**Work required**
Images excluded, repeat each entry below exactly.

-------- Dataset excerpts

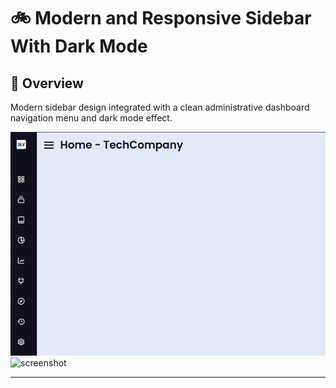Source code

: #  :bike: Modern and Responsive Sidebar With Dark Mode 

## :scroll: Overview 
Modern sidebar design integrated with a clean administrative dashboard navigation menu and dark mode effect.

![screenshot](pics/screenshot1.png)
![screenshot](pics/screengif.gif)

***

----------------

**Answer to this exercise**
Source code

: #  :bike: Modern and Responsive Sidebar With Dark Mode 

## :scroll: Overview 
Modern sidebar design integrated with a clean administrative dashboard navigation menu and dark mode effect.

![screenshot](pics/screenshot1.png)
![screenshot](pics/screengif.gif)

***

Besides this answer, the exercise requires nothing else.